OpenJPA is a JPA framework very light compared to the heavyweight Hibernate. In order to provide optimal runtime performance, flexible lazy loading, and efficient, immediate dirty tracking, OpenJPA can use an enhancer . An enhancer is a tool that automatically adds code to your persistent classes after you have written them. The enhancer post-processes the bytecode generated by your Java compiler, adding the necessary fields and methods to implement the required persistence features. This bytecode modification perfectly preserves the line numbers in stack traces and is compatible with Java debuggers.

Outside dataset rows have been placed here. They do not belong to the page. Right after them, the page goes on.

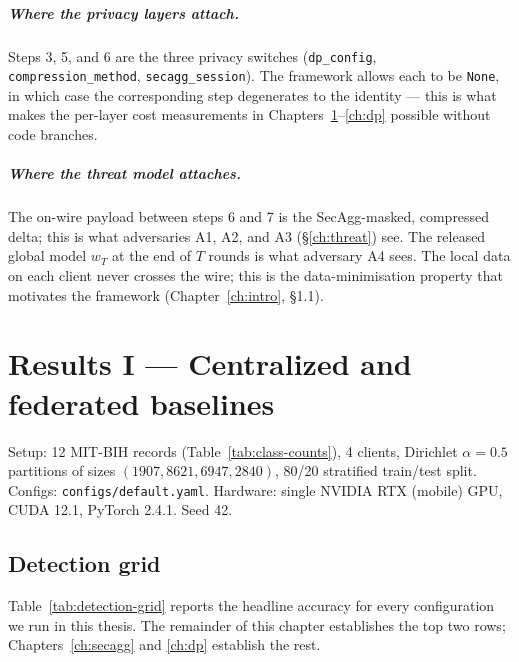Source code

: \documentclass[11pt,a4paper]{report}
\begin{document}
\paragraph{Where the privacy layers attach.} Steps 3, 5, and 6 are the
three privacy switches (\texttt{dp\_config}, \texttt{compression\_method},
\texttt{secagg\_session}). The framework allows each to be
\texttt{None}, in which case the corresponding step degenerates to the
identity --- this is what makes the per-layer cost measurements in
Chapters~\ref{ch:detection}--\ref{ch:dp} possible without code branches.

\paragraph{Where the threat model attaches.} The on-wire payload between
steps 6 and 7 is the SecAgg-masked, compressed delta; this is what
adversaries A1, A2, and A3 (\S\ref{ch:threat}) see. The released global
model $w_T$ at the end of $T$ rounds is what adversary A4 sees. The
local data on each client never crosses the wire; this is the
data-minimisation property that motivates the framework
(Chapter~\ref{ch:intro}, \S1.1).

\chapter{Results I --- Centralized and federated baselines}\label{ch:detection}

Setup: 12 MIT-BIH records (Table~\ref{tab:class-counts}), 4 clients,
Dirichlet $\alpha = 0.5$ partitions of sizes $(1907, 8621, 6947, 2840)$,
80/20 stratified train/test split.
Configs: \texttt{configs/default.yaml}.
Hardware: single NVIDIA RTX (mobile) GPU, CUDA 12.1, PyTorch 2.4.1.
Seed 42.

\section{Detection grid}

Table~\ref{tab:detection-grid} reports the headline accuracy for every
configuration we run in this thesis. The remainder of this chapter establishes
the top two rows; Chapters~\ref{ch:secagg} and \ref{ch:dp} establish the rest.
\end{document}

This is my third stint with EMMA and I simply love it even over the much detailed Clover. Apart from the free factor, its pretty fast and has less memory overhead. In one of my project, our nightly CI job with clover used to crash with clover which forced us to stick with EMMA. Instrumentation is an important step to get the coverage. The instrumentor adds bytecode instrumentation to all classes found in an instrumentation path that also pass through user-provided coverage filters. Additionally, it produces the class metadata file necessary for associating runtime coverage data with the original class definitions during coverage report generation.

Unfortunately, OpenJPA enhancer and EMMA instrumentor don't jell together. Yes, there's a conflict between them. As a result, your coverage will be incomplete. So, options left out will be
1. To switch over to Cobertura(sic) or Clover.
2. To filter the Dao and JPA entity classes from the coverage (sic again).

Depending upon your flexibility and need, you can choose one of them.